Ist in diesem Fall nicht ein gewisser Wandel der Rechtssprechung erkennbar? Ist es überzogen zu behaupten, ein jüdischer Journalist, der über Rechtsextreme berichtet, werde seit Neuestem vom österreichischen Gericht nur ein Bruchteil jenes Schutzes zugebilligt, der Freiheitlichen zuerkannt wird? Muß nicht festgestellt werden, daß die Wiener Justiz mit einem Prinzip brach, das nach den Erfahrungen mit dem Nationalsozialismus zum Fundament der Europäischen Union gehörte, mit dem Grundsatz nämlich die demokratische Meinungsfreiheit vor Hetze zu bewahren?
Auf jeden Fall dürfen Rechtsrechte im Alpenland triumphieren.
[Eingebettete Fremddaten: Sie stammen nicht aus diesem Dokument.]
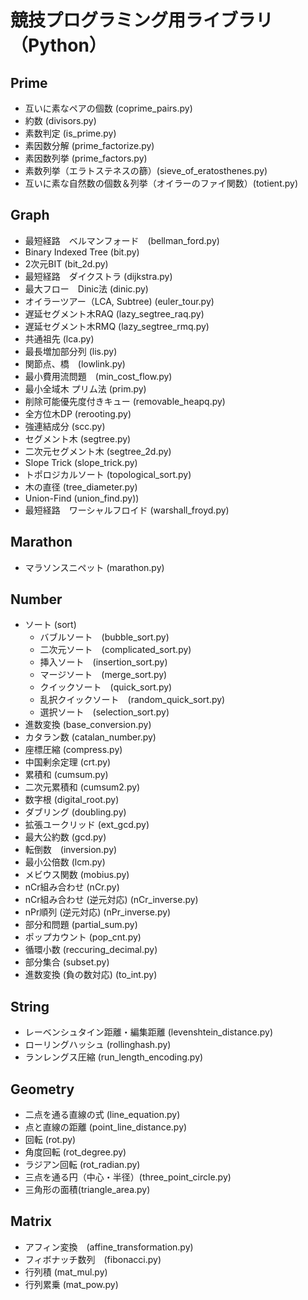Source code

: # 競技プログラミング用ライブラリ（Python）

## Prime
  - 互いに素なペアの個数 (coprime_pairs.py)    
  - 約数 (divisors.py)    
  - 素数判定 (is_prime.py)    
  - 素因数分解 (prime_factorize.py)     
  - 素因数列挙 (prime_factors.py)    
  - 素数列挙（エラトステネスの篩）(sieve_of_eratosthenes.py)
  - 互いに素な自然数の個数＆列挙（オイラーのファイ関数）(totient.py)
  
## Graph
  - 最短経路　ベルマンフォード　(bellman_ford.py)
  - Binary Indexed Tree (bit.py)  
  - 2次元BIT (bit_2d.py)  
  - 最短経路　ダイクストラ (dijkstra.py)
  - 最大フロー　Dinic法 (dinic.py)
  - オイラーツアー（LCA, Subtree) (euler_tour.py)
  - 遅延セグメント木RAQ (lazy_segtree_raq.py)
  - 遅延セグメント木RMQ (lazy_segtree_rmq.py)
  - 共通祖先 (lca.py)
  - 最長増加部分列 (lis.py)
  - 関節点、橋　(lowlink.py)
  - 最小費用流問題　(min_cost_flow.py)
  - 最小全域木 プリム法 (prim.py)
  - 削除可能優先度付きキュー (removable_heapq.py)
  - 全方位木DP (rerooting.py)
  - 強連結成分 (scc.py)
  - セグメント木 (segtree.py)
  - 二次元セグメント木 (segtree_2d.py)
  - Slope Trick (slope_trick.py)
  - トポロジカルソート (topological_sort.py)
  - 木の直径 (tree_diameter.py)
  - Union-Find (union_find.py))
  - 最短経路　ワーシャルフロイド (warshall_froyd.py)

## Marathon
  - マラソンスニペット (marathon.py)

## Number
  - ソート (sort)
    - バブルソート　(bubble_sort.py)
    - 二次元ソート　(complicated_sort.py)
    - 挿入ソート　(insertion_sort.py)
    - マージソート　(merge_sort.py)
    - クイックソート　(quick_sort.py)
    - 乱択クイックソート　(random_quick_sort.py)
    - 選択ソート　(selection_sort.py)
  - 進数変換 (base_conversion.py)
  - カタラン数 (catalan_number.py)
  - 座標圧縮 (compress.py)
  - 中国剰余定理 (crt.py)
  - 累積和 (cumsum.py)
  - 二次元累積和 (cumsum2.py)
  - 数字根 (digital_root.py)
  - ダブリング (doubling.py)
  - 拡張ユークリッド (ext_gcd.py)
  - 最大公約数 (gcd.py)
  - 転倒数　(inversion.py)
  - 最小公倍数 (lcm.py)
  - メビウス関数 (mobius.py)
  - nCr組み合わせ (nCr.py)
  - nCr組み合わせ (逆元対応) (nCr_inverse.py)
  - nPr順列 (逆元対応) (nPr_inverse.py)
  - 部分和問題 (partial_sum.py)  
  - ポップカウント (pop_cnt.py)  
  - 循環小数 (reccuring_decimal.py)
  - 部分集合 (subset.py)
  - 進数変換 (負の数対応) (to_int.py)

## String
  - レーベンシュタイン距離・編集距離 (levenshtein_distance.py)
  - ローリングハッシュ (rollinghash.py) 
  - ランレングス圧縮 (run_length_encoding.py) 

## Geometry
  - 二点を通る直線の式 (line_equation.py)
  - 点と直線の距離 (point_line_distance.py)
  - 回転 (rot.py)
  - 角度回転 (rot_degree.py)
  - ラジアン回転 (rot_radian.py)
  - 三点を通る円（中心・半径）(three_point_circle.py)
  - 三角形の面積(triangle_area.py)

## Matrix
  - アフィン変換　(affine_transformation.py)
  - フィボナッチ数列　(fibonacci.py)
  - 行列積 (mat_mul.py)
  - 行列累乗 (mat_pow.py)
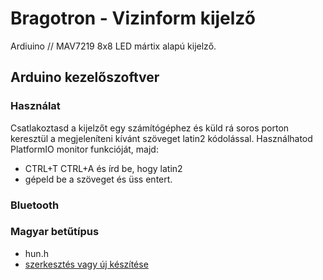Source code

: # Bragotron - Vizinform kijelző
Ardiuino // MAV7219 8x8 LED mártix alapú kijelző.

## Arduino kezelőszoftver
### Használat
Csatlakoztasd a kijelzőt egy számítógéphez és küld rá soros porton keresztül a megjeleníteni kívánt szöveget latin2 kódolással. Használhatod PlatformIO monitor funkcióját, majd:
- CTRL+T CTRL+A és írd be, hogy latin2
- gépeld be a szöveget és üss entert.
### Bluetooth


### Magyar betűtípus
- hun.h
- [szerkesztés vagy új készítése](https://pjrp.github.io/MDParolaFontEditor)
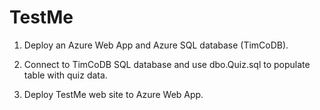 # TestMe

1. Deploy an Azure Web App and Azure SQL database (TimCoDB).

2. Connect to TimCoDB SQL database and use dbo.Quiz.sql to populate table with quiz data.

3. Deploy TestMe web site to Azure Web App.
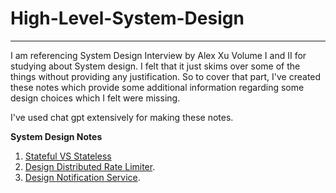 # High-Level-System-Design
---

I am referencing System Design Interview by Alex Xu Volume I and II for studying about System design.
I felt that it just skims over some of the things without providing any justification. So to cover that part, I've created these notes 
which provide some additional information regarding some design choices which I felt were missing.

I've used chat gpt extensively for making these notes.

**System Design Notes**

1. [Stateful VS Stateless](Stateful_VS_Stateless/)
2. [Design Distributed Rate Limiter](Rate_Limiter/).
3. [Design Notification Service](Notification_Service/).

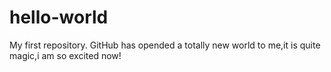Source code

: # hello-world
My first repository.
GitHub has opended a totally new world to me,it is quite magic,i am so excited now!
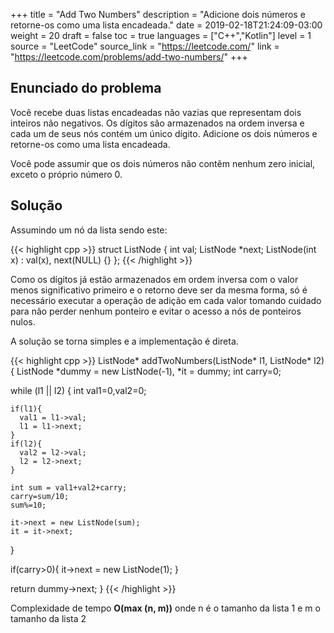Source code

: +++
title = "Add Two Numbers"
description = "Adicione dois números e retorne-os como uma lista encadeada."
date = 2019-02-18T21:24:09-03:00
weight = 20
draft = false
toc = true
languages = ["C++","Kotlin"]
level = 1
source = "LeetCode"
source_link = "https://leetcode.com/"
link = "https://leetcode.com/problems/add-two-numbers/"
+++
<h2 class="title is-5"> Enunciado do problema </h2>

Você recebe duas listas encadeadas não vazias que representam dois inteiros não negativos.
Os dígitos são armazenados na ordem inversa e cada um de seus nós contém um único dígito.
Adicione os dois números e retorne-os como uma lista encadeada.

Você pode assumir que os dois números não contêm nenhum zero inicial, exceto o próprio número 0.

<h2 class="title is-5"> Solução </h2>

Assumindo um nó da lista sendo este:

{{< highlight cpp >}}
struct ListNode {
   int val;
   ListNode *next;
   ListNode(int x) : val(x), next(NULL) {}
};
{{< /highlight >}}

Como os dígitos já estão armazenados em ordem inversa com o valor menos significativo primeiro
e o retorno deve ser da mesma forma, só é necessário executar a operação de adição em cada
valor tomando cuidado para não perder nenhum ponteiro e evitar o acesso a nós de ponteiros nulos.

A solução se torna simples e a implementação é direta.

{{< highlight cpp >}}
ListNode* addTwoNumbers(ListNode* l1, ListNode* l2) {
  ListNode *dummy = new ListNode(-1), *it = dummy;
  int carry=0;

  while (l1 || l2) {
    int val1=0,val2=0;

    if(l1){
      val1 = l1->val;
      l1 = l1->next;
    }
    if(l2){
      val2 = l2->val;
      l2 = l2->next;
    }

    int sum = val1+val2+carry;
    carry=sum/10;
    sum%=10;

    it->next = new ListNode(sum);
    it = it->next;
  }

  if(carry>0){
    it->next = new ListNode(1);
  }

  return dummy->next;
}
{{< /highlight >}}

Complexidade de tempo **O(max (n, m))** onde n é o tamanho da lista 1 e m o tamanho da lista 2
Viele kritische Periodika mögen zwar unter Kürzungen der Regierung leiden, doch "Zur Zeit" wird unter der neuen Koalition mit rund 62.000 Euro subventioniert, obgleich einer ihrer Mitarbeiter vergangenen Jahres wegen nazistischer Wiederbetätigung zu zwölf Monaten bedingter Haft verurteilt wurde. Keine Nummer ohne rassistische oder geschichtsrevisionistische Artikel; ein Protrait über Boris Becker erschien etwa unter dem Titel "Der Negerinnenfreund". Das deutsche Schwesterblatt "Junge Freiheit" wertet der nordrhein-westfälische Verfassungsschutz als "rechtsextreme Publikation". In ganz Wien hingegen werben nun Plakatständer für "Zur Zeit". Der Rechtsextremismus hat in Wien an Macht gewonnen, und so muß es nicht verwundern, wenn heuer, am 13. April Neonazis durch die Wiener Kärntnerstraße ziehen, "Sieg Heil" rufen und die Hand zum Hitlergruß hochrecken konnten, wiewohl dergleichen gesetzlich verboten ist. Den Befreiungstag 8. Mai begingen freiheitliche Parlamentarier mit einem Gedenken für die Gefallenen und betrauerten die Niederlage des Dritten Reiches.
Die Justiz gerät unter Minister Dieter Böhmdorfer, der vorher persönlicher Anwalt Jörg Haiders war, in Mißkredit. Böhmdorfer fand etwa Haiders Idee, Oppositionspolitiker wegen Landesverrat zu belangen, zunächst "verfolgenswert". Er äußerte sich zu schwebenden politischen Verfahren, so zu einer polizeilichen Spitzelaffaire, in die freiheitliche Politiker involviert waren und die nicht zuletzt ihn selbst tangierte. Daß die Untersuchungen letztlich im Sande verliefen, überraschte die Opposition kaum mehr.
Vor wenigen Monaten kündigte Jörg Haider an, den Verfassungsgerichtshof wegen eines Entscheides zugunsten der slowenischen Minderheit "zurechtstutzen" zu wollen. Über dessen Präsidenten Ludwig Adamovich meinte er, man müsse sich bei so einem Namen fragen, ob der eine Aufenthaltsgenehmigung habe. Repräsentanten und Organe des Rechtsstaat werden negiert und herabgesetzt. In Graz bildete sich die erste freiheitliche Bürgerwehr, weitere sollen in anderen Städten aufgestellt werden.
Die schwarzblaue Allianz sei leider notwendig, hatten im Feber 2000 manche gemeint, um Österreich vom Stillstand zu befreien. Was ist mit dem "Demokratisierungsschub" geschehen, den jene versprachen, die einst vom ganz normalen Regierungswechsel plauschten? War nicht erklärt worden, Parteiwirtschaft und Nepotismus würden nun überwunden sein? Nichts dergleichen. Im Gegenteil; die jetzige Koalition betreibt den Postenschacher unverschämter noch als ihre Vorgängerin.
Just von den Freiheitlichen liberale Reformen zu erwarten, beruhte zweifellos auf einem Denkfehler, und wer das bis jetzt nicht begriffen hat, dem ist nicht mehr zu helfen. Von einer Europäisierung Österreichs, die manch allzu Findiger von dieser Koalition erhofft hatte, ist nichts zu merken, eher noch könnte mit Blick auf die Erfolge der rassistischen Populisten in anderen Ländern, beinah von einer Austrofizierung der Union gesprochen werden. Der Pakt mit rechtsextremen Elementen scheint, wie befürchtet, die Politik der Ressentiments zu legitimieren; nicht allein in Österreich.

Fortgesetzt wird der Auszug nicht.